Dataset excerpts:
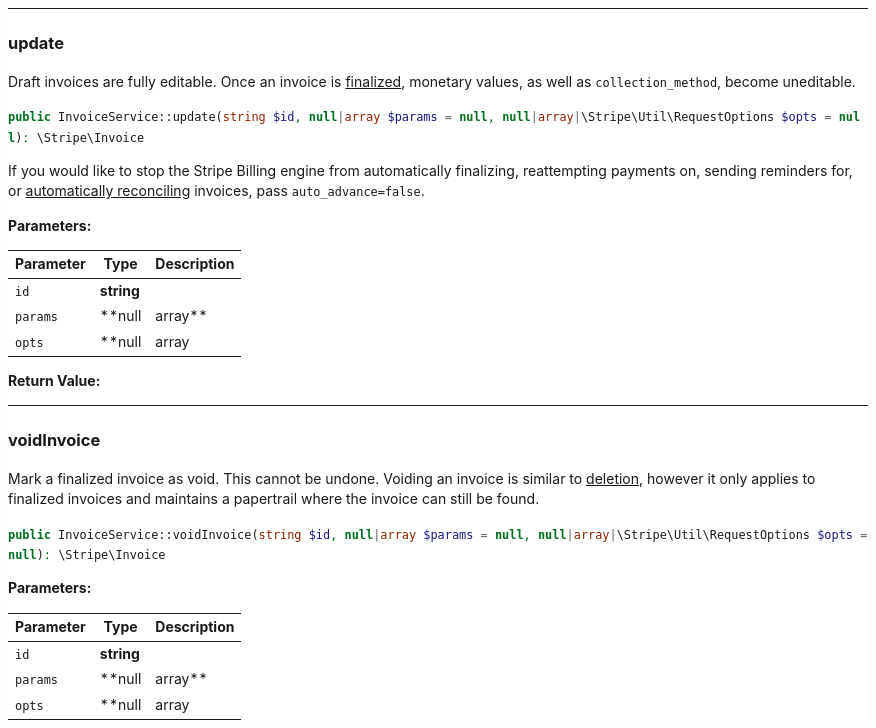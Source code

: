 

---
### update

Draft invoices are fully editable. Once an invoice is <a
href="/docs/billing/invoices/workflow#finalized">finalized</a>, monetary values,
as well as <code>collection_method</code>, become uneditable.

```php
public InvoiceService::update(string $id, null|array $params = null, null|array|\Stripe\Util\RequestOptions $opts = null): \Stripe\Invoice
```

If you would like to stop the Stripe Billing engine from automatically
finalizing, reattempting payments on, sending reminders for, or <a
href="/docs/billing/invoices/reconciliation">automatically reconciling</a>
invoices, pass <code>auto_advance=false</code>.






**Parameters:**

| Parameter | Type | Description |
|-----------|------|-------------|
| `id` | **string** |  |
| `params` | **null|array** |  |
| `opts` | **null|array|\Stripe\Util\RequestOptions** |  |


**Return Value:**





---
### voidInvoice

Mark a finalized invoice as void. This cannot be undone. Voiding an invoice is
similar to <a href="#delete_invoice">deletion</a>, however it only applies to
finalized invoices and maintains a papertrail where the invoice can still be
found.

```php
public InvoiceService::voidInvoice(string $id, null|array $params = null, null|array|\Stripe\Util\RequestOptions $opts = null): \Stripe\Invoice
```








**Parameters:**

| Parameter | Type | Description |
|-----------|------|-------------|
| `id` | **string** |  |
| `params` | **null|array** |  |
| `opts` | **null|array|\Stripe\Util\RequestOptions** |  |

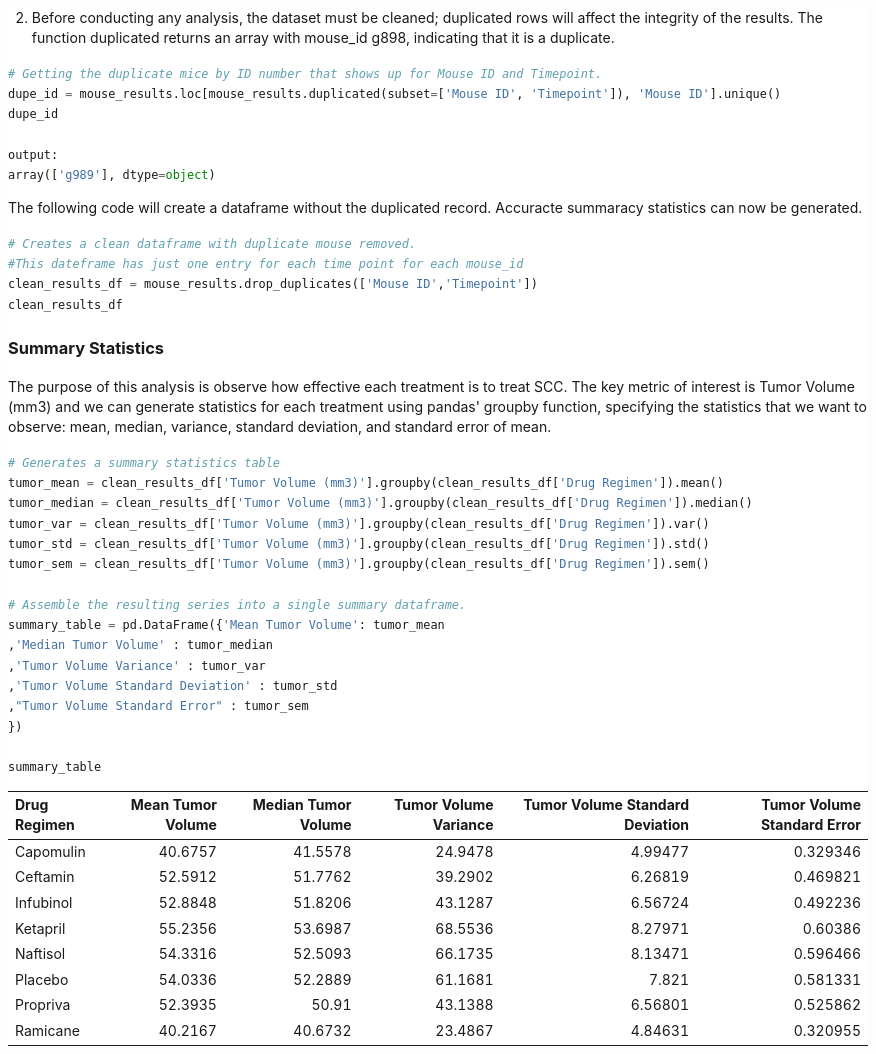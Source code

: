 
2. Before conducting any analysis, the dataset must be cleaned; duplicated rows will affect the integrity of the results. The function duplicated returns an array with mouse_id g898, indicating that it is a duplicate. 

```python
# Getting the duplicate mice by ID number that shows up for Mouse ID and Timepoint. 
dupe_id = mouse_results.loc[mouse_results.duplicated(subset=['Mouse ID', 'Timepoint']), 'Mouse ID'].unique()
dupe_id

output:
array(['g989'], dtype=object)
```

The following code will create a dataframe without the duplicated record. Accuracte summaracy statistics can now be generated. 
```python
# Creates a clean dataframe with duplicate mouse removed. 
#This dateframe has just one entry for each time point for each mouse_id
clean_results_df = mouse_results.drop_duplicates(['Mouse ID','Timepoint'])
clean_results_df
```

### Summary Statistics
The purpose of this analysis is observe how effective each treatment is to treat SCC. The key metric of interest is Tumor Volume (mm3) and we can generate statistics for each treatment using pandas' groupby function, specifying the statistics that we want to observe: mean, median, variance, standard deviation, and standard error of mean. 

```python
# Generates a summary statistics table
tumor_mean = clean_results_df['Tumor Volume (mm3)'].groupby(clean_results_df['Drug Regimen']).mean()
tumor_median = clean_results_df['Tumor Volume (mm3)'].groupby(clean_results_df['Drug Regimen']).median()
tumor_var = clean_results_df['Tumor Volume (mm3)'].groupby(clean_results_df['Drug Regimen']).var()
tumor_std = clean_results_df['Tumor Volume (mm3)'].groupby(clean_results_df['Drug Regimen']).std()
tumor_sem = clean_results_df['Tumor Volume (mm3)'].groupby(clean_results_df['Drug Regimen']).sem()

# Assemble the resulting series into a single summary dataframe.
summary_table = pd.DataFrame({'Mean Tumor Volume': tumor_mean
,'Median Tumor Volume' : tumor_median
,'Tumor Volume Variance' : tumor_var
,'Tumor Volume Standard Deviation' : tumor_std
,"Tumor Volume Standard Error" : tumor_sem
})

summary_table
```

| Drug Regimen   |   Mean Tumor Volume |   Median Tumor Volume |   Tumor Volume Variance |   Tumor Volume Standard Deviation |   Tumor Volume Standard Error |
|:---------------|--------------------:|----------------------:|------------------------:|----------------------------------:|------------------------------:|
| Capomulin      |             40.6757 |               41.5578 |                 24.9478 |                           4.99477 |                      0.329346 |
| Ceftamin       |             52.5912 |               51.7762 |                 39.2902 |                           6.26819 |                      0.469821 |
| Infubinol      |             52.8848 |               51.8206 |                 43.1287 |                           6.56724 |                      0.492236 |
| Ketapril       |             55.2356 |               53.6987 |                 68.5536 |                           8.27971 |                      0.60386  |
| Naftisol       |             54.3316 |               52.5093 |                 66.1735 |                           8.13471 |                      0.596466 |
| Placebo        |             54.0336 |               52.2889 |                 61.1681 |                           7.821   |                      0.581331 |
| Propriva       |             52.3935 |               50.91   |                 43.1388 |                           6.56801 |                      0.525862 |
| Ramicane       |             40.2167 |               40.6732 |                 23.4867 |                           4.84631 |                      0.320955 |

About this exercise: Each line above is to be copied verbatim. Drop any image from the copy.

Finished task:
Source code

: 

---
### update

Draft invoices are fully editable. Once an invoice is <a
href="/docs/billing/invoices/workflow#finalized">finalized</a>, monetary values,
as well as <code>collection_method</code>, become uneditable.

```php
public InvoiceService::update(string $id, null|array $params = null, null|array|\Stripe\Util\RequestOptions $opts = null): \Stripe\Invoice
```

If you would like to stop the Stripe Billing engine from automatically
finalizing, reattempting payments on, sending reminders for, or <a
href="/docs/billing/invoices/reconciliation">automatically reconciling</a>
invoices, pass <code>auto_advance=false</code>.






**Parameters:**

| Parameter | Type | Description |
|-----------|------|-------------|
| `id` | **string** |  |
| `params` | **null|array** |  |
| `opts` | **null|array|\Stripe\Util\RequestOptions** |  |


**Return Value:**





---
### voidInvoice

Mark a finalized invoice as void. This cannot be undone. Voiding an invoice is
similar to <a href="#delete_invoice">deletion</a>, however it only applies to
finalized invoices and maintains a papertrail where the invoice can still be
found.

```php
public InvoiceService::voidInvoice(string $id, null|array $params = null, null|array|\Stripe\Util\RequestOptions $opts = null): \Stripe\Invoice
```








**Parameters:**

| Parameter | Type | Description |
|-----------|------|-------------|
| `id` | **string** |  |
| `params` | **null|array** |  |
| `opts` | **null|array|\Stripe\Util\RequestOptions** |  |

Source code

: 
2. Before conducting any analysis, the dataset must be cleaned; duplicated rows will affect the integrity of the results. The function duplicated returns an array with mouse_id g898, indicating that it is a duplicate. 

```python
# Getting the duplicate mice by ID number that shows up for Mouse ID and Timepoint. 
dupe_id = mouse_results.loc[mouse_results.duplicated(subset=['Mouse ID', 'Timepoint']), 'Mouse ID'].unique()
dupe_id

output:
array(['g989'], dtype=object)
```

The following code will create a dataframe without the duplicated record. Accuracte summaracy statistics can now be generated. 
```python
# Creates a clean dataframe with duplicate mouse removed. 
#This dateframe has just one entry for each time point for each mouse_id
clean_results_df = mouse_results.drop_duplicates(['Mouse ID','Timepoint'])
clean_results_df
```

### Summary Statistics
The purpose of this analysis is observe how effective each treatment is to treat SCC. The key metric of interest is Tumor Volume (mm3) and we can generate statistics for each treatment using pandas' groupby function, specifying the statistics that we want to observe: mean, median, variance, standard deviation, and standard error of mean. 

```python
# Generates a summary statistics table
tumor_mean = clean_results_df['Tumor Volume (mm3)'].groupby(clean_results_df['Drug Regimen']).mean()
tumor_median = clean_results_df['Tumor Volume (mm3)'].groupby(clean_results_df['Drug Regimen']).median()
tumor_var = clean_results_df['Tumor Volume (mm3)'].groupby(clean_results_df['Drug Regimen']).var()
tumor_std = clean_results_df['Tumor Volume (mm3)'].groupby(clean_results_df['Drug Regimen']).std()
tumor_sem = clean_results_df['Tumor Volume (mm3)'].groupby(clean_results_df['Drug Regimen']).sem()

# Assemble the resulting series into a single summary dataframe.
summary_table = pd.DataFrame({'Mean Tumor Volume': tumor_mean
,'Median Tumor Volume' : tumor_median
,'Tumor Volume Variance' : tumor_var
,'Tumor Volume Standard Deviation' : tumor_std
,"Tumor Volume Standard Error" : tumor_sem
})

summary_table
```

| Drug Regimen   |   Mean Tumor Volume |   Median Tumor Volume |   Tumor Volume Variance |   Tumor Volume Standard Deviation |   Tumor Volume Standard Error |
|:---------------|--------------------:|----------------------:|------------------------:|----------------------------------:|------------------------------:|
| Capomulin      |             40.6757 |               41.5578 |                 24.9478 |                           4.99477 |                      0.329346 |
| Ceftamin       |             52.5912 |               51.7762 |                 39.2902 |                           6.26819 |                      0.469821 |
| Infubinol      |             52.8848 |               51.8206 |                 43.1287 |                           6.56724 |                      0.492236 |
| Ketapril       |             55.2356 |               53.6987 |                 68.5536 |                           8.27971 |                      0.60386  |
| Naftisol       |             54.3316 |               52.5093 |                 66.1735 |                           8.13471 |                      0.596466 |
| Placebo        |             54.0336 |               52.2889 |                 61.1681 |                           7.821   |                      0.581331 |
| Propriva       |             52.3935 |               50.91   |                 43.1388 |                           6.56801 |                      0.525862 |
| Ramicane       |             40.2167 |               40.6732 |                 23.4867 |                           4.84631 |                      0.320955 |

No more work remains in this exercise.